Flaky tests have long been a source of wasted engineering time for mobile development teams, but recent data shows they are becoming something more serious: a growing drag on delivery speed. As AI-driven code generation accelerates and pipelines absorb far greater volumes of output, test instability is no longer an occasional nuisance.
This constant rise has been recorded by all manner of developers, from small teams to Google and Microsoft. The recently launched Bitrise Mobile Insights report backs up this shift with hard numbers: the likelihood of encountering a flaky test rose from 10% in 2022 to 26% in 2025. Practically, this means that the average mobile development team now encounters unreliable test results during a typical workflow run. That level of unpredictability has real consequences for organizations that depend on fast, confident release cycles. Flaky tests undermine trust in CI/CD infrastructure, force developers to repeat work and introduce friction at the point where stability matters most.
This rise in flakiness is not happening in a vacuum. Mobile pipelines are expanding rapidly. Over the past three years, workflow complexity grew by more than 20%, with mobile development teams running broader suites of unit tests, integration tests and end-to-end tests earlier and more often. In principle, this strengthens quality. In practice, it also increases exposure to non-deterministic behaviours: timing issues, environmental drift, brittle mocks, concurrency problems and interactions with third-party dependencies. As test coverage grows, so does the surface area for failure that has nothing to do with the code being tested.

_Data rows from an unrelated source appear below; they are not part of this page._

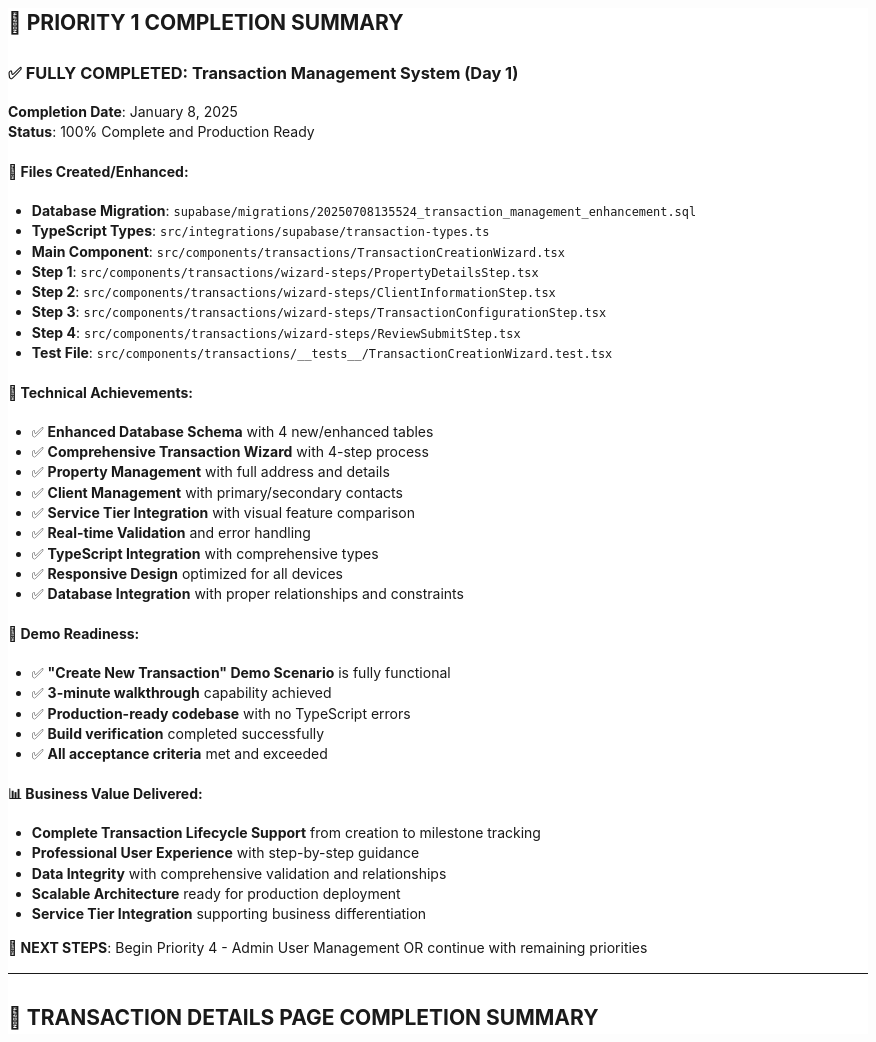 
## 🎉 **PRIORITY 1 COMPLETION SUMMARY**

### ✅ **FULLY COMPLETED: Transaction Management System (Day 1)**

**Completion Date**: January 8, 2025  
**Status**: 100% Complete and Production Ready

#### **📁 Files Created/Enhanced:**

- **Database Migration**: `supabase/migrations/20250708135524_transaction_management_enhancement.sql`
- **TypeScript Types**: `src/integrations/supabase/transaction-types.ts`
- **Main Component**: `src/components/transactions/TransactionCreationWizard.tsx`
- **Step 1**: `src/components/transactions/wizard-steps/PropertyDetailsStep.tsx`
- **Step 2**: `src/components/transactions/wizard-steps/ClientInformationStep.tsx`
- **Step 3**: `src/components/transactions/wizard-steps/TransactionConfigurationStep.tsx`
- **Step 4**: `src/components/transactions/wizard-steps/ReviewSubmitStep.tsx`
- **Test File**: `src/components/transactions/__tests__/TransactionCreationWizard.test.tsx`

#### **🎯 Technical Achievements:**

- ✅ **Enhanced Database Schema** with 4 new/enhanced tables
- ✅ **Comprehensive Transaction Wizard** with 4-step process
- ✅ **Property Management** with full address and details
- ✅ **Client Management** with primary/secondary contacts
- ✅ **Service Tier Integration** with visual feature comparison
- ✅ **Real-time Validation** and error handling
- ✅ **TypeScript Integration** with comprehensive types
- ✅ **Responsive Design** optimized for all devices
- ✅ **Database Integration** with proper relationships and constraints

#### **🚀 Demo Readiness:**

- ✅ **"Create New Transaction" Demo Scenario** is fully functional
- ✅ **3-minute walkthrough** capability achieved
- ✅ **Production-ready codebase** with no TypeScript errors
- ✅ **Build verification** completed successfully
- ✅ **All acceptance criteria** met and exceeded

#### **📊 Business Value Delivered:**

- **Complete Transaction Lifecycle Support** from creation to milestone tracking
- **Professional User Experience** with step-by-step guidance
- **Data Integrity** with comprehensive validation and relationships
- **Scalable Architecture** ready for production deployment
- **Service Tier Integration** supporting business differentiation

**🎯 NEXT STEPS**: Begin Priority 4 - Admin User Management OR continue with remaining priorities

---

## 🎉 **TRANSACTION DETAILS PAGE COMPLETION SUMMARY**
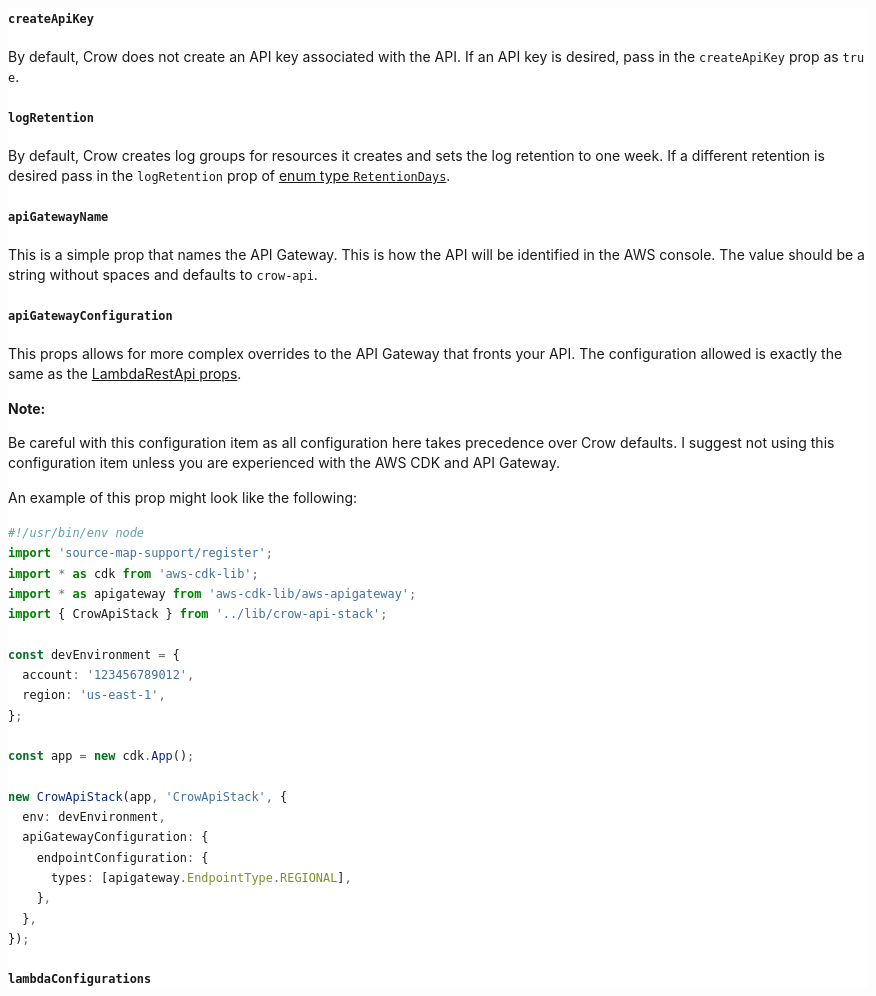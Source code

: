 
#### `createApiKey`

By default, Crow does not create an API key associated with the API. If an API key is desired, pass in the `createApiKey` prop as `true`.

#### `logRetention`

By default, Crow creates log groups for resources it creates and sets the log retention to one week. If a different retention is desired pass in the `logRetention` prop of [enum type `RetentionDays`](https://docs.aws.amazon.com/cdk/api/latest/docs/@aws-cdk_aws-logs.RetentionDays.html).

#### `apiGatewayName`

This is a simple prop that names the API Gateway. This is how the API will be identified in the AWS console. The value should be a string without spaces and defaults to `crow-api`.

#### `apiGatewayConfiguration`

This props allows for more complex overrides to the API Gateway that fronts your API. The configuration allowed is exactly the same as the [LambdaRestApi props](https://docs.aws.amazon.com/cdk/api/latest/docs/@aws-cdk_aws-apigateway.LambdaRestApi.html).

**Note:**

Be careful with this configuration item as all configuration here takes precedence over Crow defaults. I suggest not using this configuration item unless you are experienced with the AWS CDK and API Gateway.

An example of this prop might look like the following:

```typescript
#!/usr/bin/env node
import 'source-map-support/register';
import * as cdk from 'aws-cdk-lib';
import * as apigateway from 'aws-cdk-lib/aws-apigateway';
import { CrowApiStack } from '../lib/crow-api-stack';

const devEnvironment = {
  account: '123456789012',
  region: 'us-east-1',
};

const app = new cdk.App();

new CrowApiStack(app, 'CrowApiStack', {
  env: devEnvironment,
  apiGatewayConfiguration: {
    endpointConfiguration: {
      types: [apigateway.EndpointType.REGIONAL],
    },
  },
});
```

#### `lambdaConfigurations`
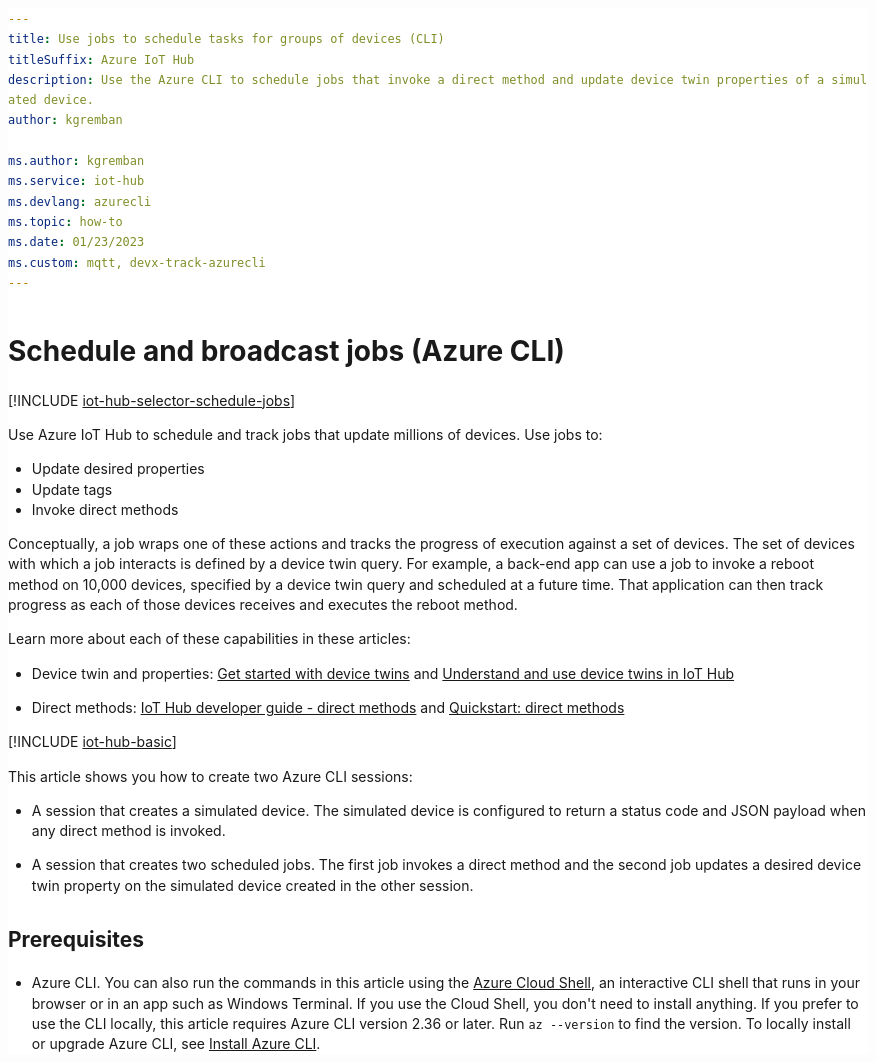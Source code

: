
 ```yaml
---
title: Use jobs to schedule tasks for groups of devices (CLI)
titleSuffix: Azure IoT Hub
description: Use the Azure CLI to schedule jobs that invoke a direct method and update device twin properties of a simulated device.
author: kgremban

ms.author: kgremban
ms.service: iot-hub
ms.devlang: azurecli
ms.topic: how-to
ms.date: 01/23/2023
ms.custom: mqtt, devx-track-azurecli
---
```


# Schedule and broadcast jobs (Azure CLI)

[!INCLUDE [iot-hub-selector-schedule-jobs](../../includes/iot-hub-selector-schedule-jobs.md)]

Use Azure IoT Hub to schedule and track jobs that update millions of devices. Use jobs to:

* Update desired properties
* Update tags
* Invoke direct methods

Conceptually, a job wraps one of these actions and tracks the progress of execution against a set of devices. The set of devices with which a job interacts is defined by a device twin query.  For example, a back-end app can use a job to invoke a reboot method on 10,000 devices, specified by a device twin query and scheduled at a future time. That application can then track progress as each of those devices receives and executes the reboot method.

Learn more about each of these capabilities in these articles:

* Device twin and properties: [Get started with device twins](iot-hub-node-node-twin-getstarted.md) and [Understand and use device twins in IoT Hub](iot-hub-devguide-device-twins.md)

* Direct methods: [IoT Hub developer guide - direct methods](iot-hub-devguide-direct-methods.md) and [Quickstart: direct methods](./quickstart-control-device.md?pivots=programming-language-nodejs)

[!INCLUDE [iot-hub-basic](../../includes/iot-hub-basic-whole.md)]

This article shows you how to create two Azure CLI sessions:

* A session that creates a simulated device. The simulated device is configured to return a status code and JSON payload when any direct method is invoked.

* A session that creates two scheduled jobs. The first job invokes a direct method and the second job updates a desired device twin property on the simulated device created in the other session.

## Prerequisites

* Azure CLI. You can also run the commands in this article using the [Azure Cloud Shell](../cloud-shell/overview.md), an interactive CLI shell that runs in your browser or in an app such as Windows Terminal. If you use the Cloud Shell, you don't need to install anything. If you prefer to use the CLI locally, this article requires Azure CLI version 2.36 or later. Run `az --version` to find the version. To locally install or upgrade Azure CLI, see [Install Azure CLI](/cli/azure/install-azure-cli).

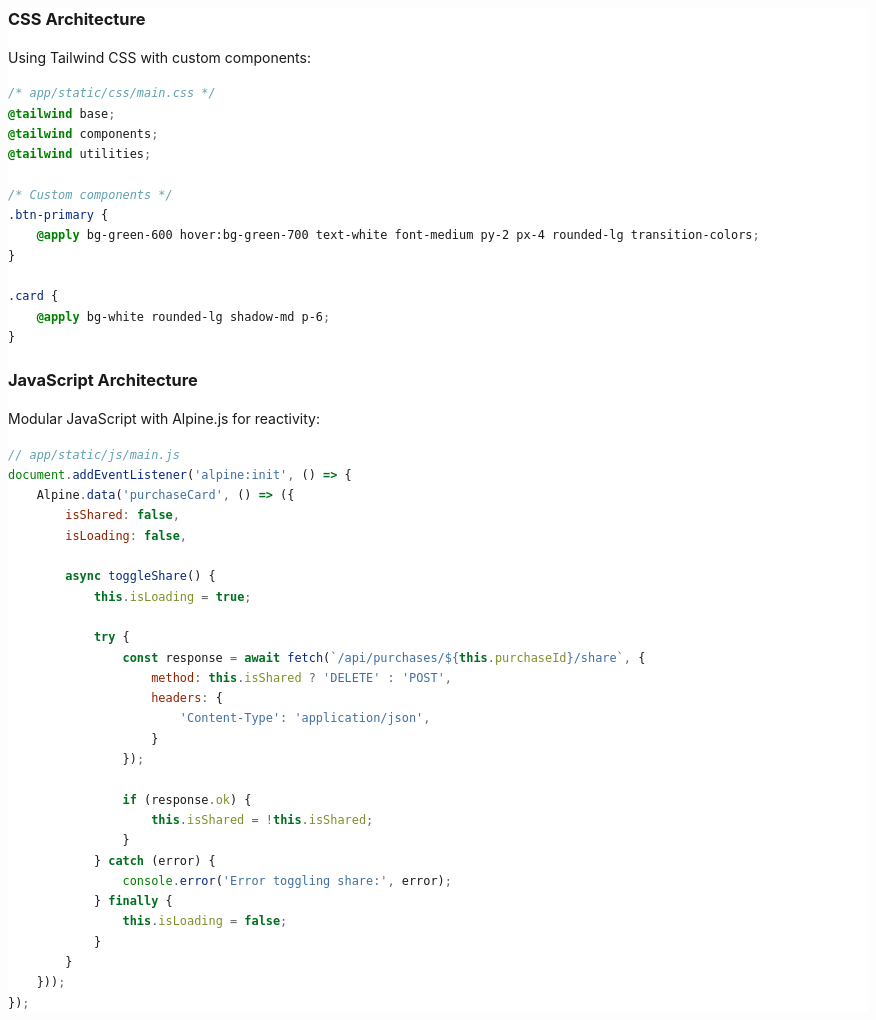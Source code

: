 ### CSS Architecture

Using Tailwind CSS with custom components:

```css
/* app/static/css/main.css */
@tailwind base;
@tailwind components;
@tailwind utilities;

/* Custom components */
.btn-primary {
    @apply bg-green-600 hover:bg-green-700 text-white font-medium py-2 px-4 rounded-lg transition-colors;
}

.card {
    @apply bg-white rounded-lg shadow-md p-6;
}
```

### JavaScript Architecture

Modular JavaScript with Alpine.js for reactivity:

```javascript
// app/static/js/main.js
document.addEventListener('alpine:init', () => {
    Alpine.data('purchaseCard', () => ({
        isShared: false,
        isLoading: false,
        
        async toggleShare() {
            this.isLoading = true;
            
            try {
                const response = await fetch(`/api/purchases/${this.purchaseId}/share`, {
                    method: this.isShared ? 'DELETE' : 'POST',
                    headers: {
                        'Content-Type': 'application/json',
                    }
                });
                
                if (response.ok) {
                    this.isShared = !this.isShared;
                }
            } catch (error) {
                console.error('Error toggling share:', error);
            } finally {
                this.isLoading = false;
            }
        }
    }));
});
```
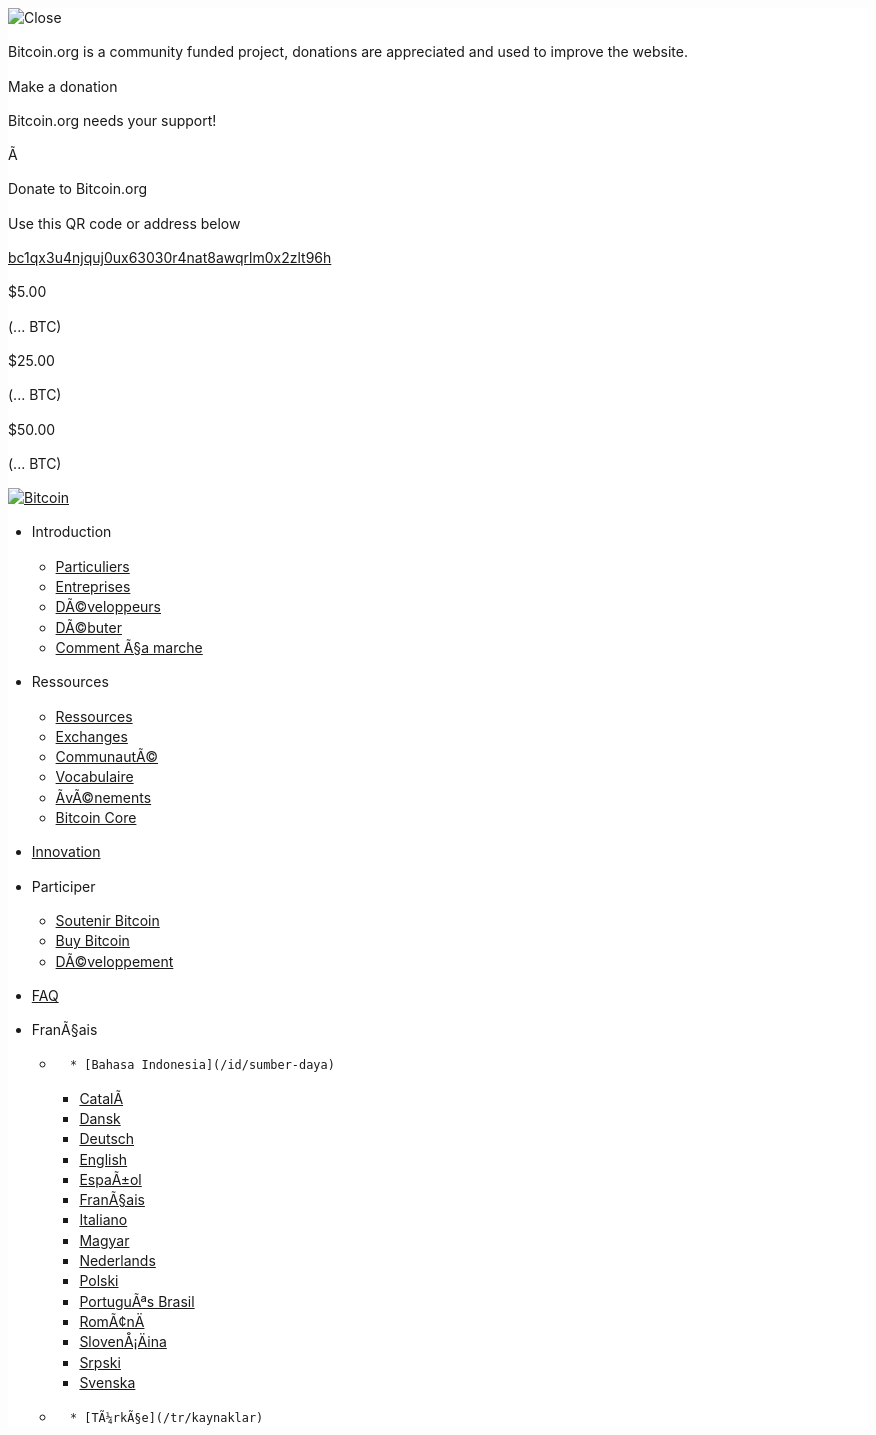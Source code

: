 ![Close](/img/icons/ico_close.svg?1716491272)

Bitcoin.org is a community funded project, donations are appreciated and used
to improve the website.

Make a donation

Bitcoin.org needs your support!

Ã

Donate to Bitcoin.org

Use this QR code or address below

[ bc1qx3u4njquj0ux63030r4nat8awqrlm0x2zlt96h
](bitcoin:bc1qx3u4njquj0ux63030r4nat8awqrlm0x2zlt96h)

$5.00

(... BTC)

$25.00

(... BTC)

$50.00

(... BTC)

[![Bitcoin](/img/icons/logotop.svg?1716491272)](/fr/)

  * Introduction
    * [Particuliers](/fr/bitcoin-pour-particuliers)
    * [Entreprises](/fr/bitcoin-pour-entreprises)
    * [DÃ©veloppeurs](https://developer.bitcoin.org/)
    * [DÃ©buter](/fr/debuter)
    * [Comment Ã§a marche](/fr/comment-ca-marche)
  * Ressources
    * [Ressources](/fr/ressources)
    * [Exchanges](/fr/des-echanges)
    * [CommunautÃ©](/fr/communaute)
    * [Vocabulaire](/fr/vocabulaire)
    * [ÃvÃ©nements](/fr/evenements)
    * [Bitcoin Core](/fr/telecharger)
  * [Innovation](/fr/innovation)
  * Participer
    * [Soutenir Bitcoin](/fr/supporter-bitcoin)
    * [Buy Bitcoin](/fr/acheter)
    * [DÃ©veloppement](/fr/developpement)
  * [FAQ](/fr/faq)

  * FranÃ§ais
    *       * [Bahasa Indonesia](/id/sumber-daya)
      * [CatalÃ ](/ca/recursos)
      * [Dansk](/da/ressourcer)
      * [Deutsch](/de/ressourcen)
      * [English](/en/resources)
      * [EspaÃ±ol](/es/recursos)
      * [FranÃ§ais](/fr/ressources)
      * [Italiano](/it/risorse)
      * [Magyar](/hu/informacios-anyagok)
      * [Nederlands](/nl/hulpmiddelen)
      * [Polski](/pl/zasoby)
      * [PortuguÃªs Brasil](/pt_BR/recursos)
      * [RomÃ¢nÄ](/ro/resurse)
      * [SlovenÅ¡Äina](/sl/viri)
      * [Srpski](/sr/sredstva)
      * [Svenska](/sv/resurser)
    *       * [TÃ¼rkÃ§e](/tr/kaynaklar)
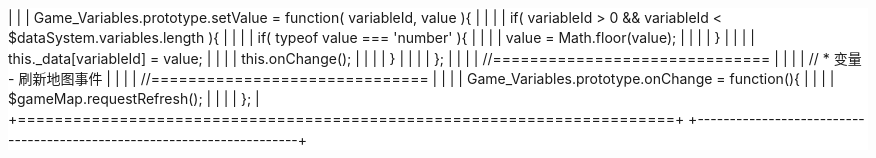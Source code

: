 |                                                                       |
| Game_Variables.prototype.setValue = function( variableId, value ){    |
|                                                                       |
| if( variableId \> 0 && variableId \< \$dataSystem.variables.length ){ |
|                                                                       |
| if( typeof value === \'number\' ){                                    |
|                                                                       |
| value = Math.floor(value);                                            |
|                                                                       |
| }                                                                     |
|                                                                       |
| this.\_data\[variableId\] = value;                                    |
|                                                                       |
| this.onChange();                                                      |
|                                                                       |
| }                                                                     |
|                                                                       |
| };                                                                    |
|                                                                       |
| //==============================                                      |
|                                                                       |
| // \* 变量 - 刷新地图事件                                             |
|                                                                       |
| //==============================                                      |
|                                                                       |
| Game_Variables.prototype.onChange = function(){                       |
|                                                                       |
| \$gameMap.requestRefresh();                                           |
|                                                                       |
| };                                                                    |
+=======================================================================+
+-----------------------------------------------------------------------+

At the same time, organizations are under pressure to move faster. The median mobile team is shipping more frequently than ever, with the most advanced teams shipping at twice the average speed of top 100 apps. Against this backdrop, any friction in CI becomes a material risk. Engineers forced to rerun jobs or triage false failures lose hours that could have gone towards work on new features. Build costs rise as pipelines repeat the same work simply to prove a failure was not real. Over the course of a week, a few unstable tests can cascade into significant delays.
Tracking Down the Flakiness
One of the most persistent challenges is the lack of visibility into where flakiness originates. As build complexity rises, false positives or flaky tests often rise in tandem. In many organizations, CI remains a black box stitched together from multiple tools as artifact size increases. Failures may stem from unstable test code, misconfigured runners, dependency conflicts or resource contention, yet teams often lack the observability needed to pinpoint causes with confidence. Without clear visibility, debugging becomes guesswork and recurring failures become accepted as part of the process rather than issues to be resolved.
The encouraging news is that high-performing teams are addressing this pattern directly. They treat CI quality as a top engineering priority and invest in monitoring that reveals how tests behave over time. The Bitrise Mobile Insights report shows a clear correlation: teams using observability tools saw measurable improvements in reliability and experienced fewer wasted runs. Improving visibility can have as much impact as improving the tests themselves; when engineers can see which cases fail intermittently, how often they fail and under what conditions, they can target fixes instead of chasing symptoms.
Increasing Observability Boosts Build Success
Better tooling alone will not solve the problem. organizations need to adopt a mindset that treats CI like production infrastructure. That means defining performance and reliability targets for test suites, setting alerts when flakiness rises above a threshold and reviewing pipeline health alongside feature metrics. It also means creating clear ownership over CI configuration and test stability so that flaky behaviour is not allowed to accumulate unchecked. Teams that succeed here often have lightweight processes for quarantining unstable tests, time boxing investigations and ensuring that fixes are prioritised before the next release cycle.
As automation continues to expand across the software development lifecycle, the cost of poor test reliability will only increase. AI-assisted coding tools and agent-driven workflows are generating more code and more iterations than ever before. This increases the load on CI and amplifies the effects of instability. Without a stable foundation, the throughput gains promised by AI evaporate as pipelines slow down and engineers drown in noise.
Flaky tests may feel like a quality issue, but they are also a performance problem and a cultural one. They shape how developers perceive the reliability of their tools. They influence how quickly teams can ship. Most importantly, they determine whether CI/CD remains a source of confidence or becomes a source of drag.
Stability will not improve on its own. Engineering leaders who want to protect release velocity and maintain confidence in their pipelines need clear strategies to diagnose and reduce flaky behaviour. Start with visibility, understanding when and where instability emerges. Treat your CI/CD infrastructure with the same discipline as production systems, and address small failures before they become systemic ones. Once development teams are on top of flaky testing, they build a competitive advantage, improving release velocity and quality, and focusing on what matters most: the mobile user experience.